Maka (yang saya tahu), orang Jawa sudah dianggap ‘jowo’ apabila telah memiliki kepekaan dalam konteks tersebut. Ukuran ‘halus’, ‘beradab’ dan ‘tahu adat’ sangat ditentukan oleh kepekaan penguasaan jurus kepekaan tersebut. Maka bahasa yang hadir adalah sebuah bahasa pergaulan yang penuh ungkapan pelembut. Walaupun dengan tujuan mengkritik, bahasa yang digunakan adalah bahasa yang semu, bahasa sindir, dan bahasa yang berbunga-bunga. Dan dalam konbteks ini bahasa Suroboyoan tidak mendapat tempat karena sifatnya yang terus terang dan apa adanya serta (diselingi) ‘misuhan’.

Lalu, dari itu semua, di mana ‘Bahasa Suroboyoan’ ini ditempatkan? Masih bisakah disamakan dengan bahasa Jawa? Atau justru ‘grammar Suroboyoan’ adalah antitesis dari bahasa Jawa?

Entahlah...
Yang jelas saya tidak berani untuk menggunakan bahasa-bahasa yang ada dalam film pendek tersebut atau ‘grammar Suroboyoan’. Apalagi ketika hidup dalam lingkungan budaya di mana gestur terkecil pun punya muatan tata krama.
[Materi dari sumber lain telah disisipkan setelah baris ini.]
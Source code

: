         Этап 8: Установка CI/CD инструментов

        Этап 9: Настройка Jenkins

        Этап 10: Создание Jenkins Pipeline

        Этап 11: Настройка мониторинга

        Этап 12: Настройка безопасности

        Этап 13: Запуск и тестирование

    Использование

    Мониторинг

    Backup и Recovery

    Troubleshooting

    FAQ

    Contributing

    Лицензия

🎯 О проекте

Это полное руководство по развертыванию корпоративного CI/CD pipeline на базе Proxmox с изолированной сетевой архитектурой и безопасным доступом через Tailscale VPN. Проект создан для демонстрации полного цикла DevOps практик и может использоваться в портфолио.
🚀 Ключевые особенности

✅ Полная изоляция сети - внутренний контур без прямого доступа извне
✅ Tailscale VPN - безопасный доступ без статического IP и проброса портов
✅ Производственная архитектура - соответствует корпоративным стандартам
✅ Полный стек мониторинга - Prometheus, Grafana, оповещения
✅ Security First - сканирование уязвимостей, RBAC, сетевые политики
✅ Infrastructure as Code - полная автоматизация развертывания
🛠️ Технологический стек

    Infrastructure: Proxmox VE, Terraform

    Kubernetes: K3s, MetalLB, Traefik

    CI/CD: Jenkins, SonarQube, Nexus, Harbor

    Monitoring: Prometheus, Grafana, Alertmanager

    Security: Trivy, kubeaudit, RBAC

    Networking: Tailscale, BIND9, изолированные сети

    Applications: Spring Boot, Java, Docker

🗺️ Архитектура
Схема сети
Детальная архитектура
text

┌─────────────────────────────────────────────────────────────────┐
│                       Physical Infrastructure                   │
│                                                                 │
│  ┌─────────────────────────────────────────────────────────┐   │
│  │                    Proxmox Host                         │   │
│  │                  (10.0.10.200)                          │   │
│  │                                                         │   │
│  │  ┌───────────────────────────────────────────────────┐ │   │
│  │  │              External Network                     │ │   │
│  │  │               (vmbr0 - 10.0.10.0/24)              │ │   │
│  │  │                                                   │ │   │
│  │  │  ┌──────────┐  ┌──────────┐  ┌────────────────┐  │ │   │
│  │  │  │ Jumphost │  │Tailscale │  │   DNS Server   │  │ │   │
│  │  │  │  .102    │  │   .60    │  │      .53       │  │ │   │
Lalu apa yang diinginkan oleh anak-anak Suroboyoan tersebut? Apa yang bisa dilihat dan dapat diambil dari film buatan si ikin tersebut?

Lagi-lagi entahlah...
Bahasa emang punya aturan gramatik, ‘mood’ dan ‘feeling’ nya sendiri-sendiri sehingga menggunakan bahasa yang ‘bebas’ dalam sebuah masyarakat tidak selalu bisa dibenarkan. Atau justru barangkali ini adalah langkah awal dalam mencari dan merumuskan bahasa baru yang tidak terlalu bergantung pada konteks nilai keselarasan hirarkis. Suatu bahasa yang cukup sopan, elegan, tanpa harus merunduk-runduk kebawah dan sering mendongak ke atas.

Ah...Entahlah?
Tapi barangkali, mungkin konteks orientasi budayanya yang bisa dipetik dari film tersebut. Bahwa ia menawarkan hidup dalam sebuah masyarakat egaliter dan sistem yang sangat terbuka. Masyarakat yang sama hak dan sama derajat yang dilihat dengan penggunaan bahasanya dalam percakapannya.

Ah.....Entahlah... Kang Mas, Mbakyu...
Ini semua hanya memaksa saya untuk terus belajar lagi hidup di sebuah budaya dengan tradisi, cara hidup, yang padat dengan tata krama dan petatah-petitih ini.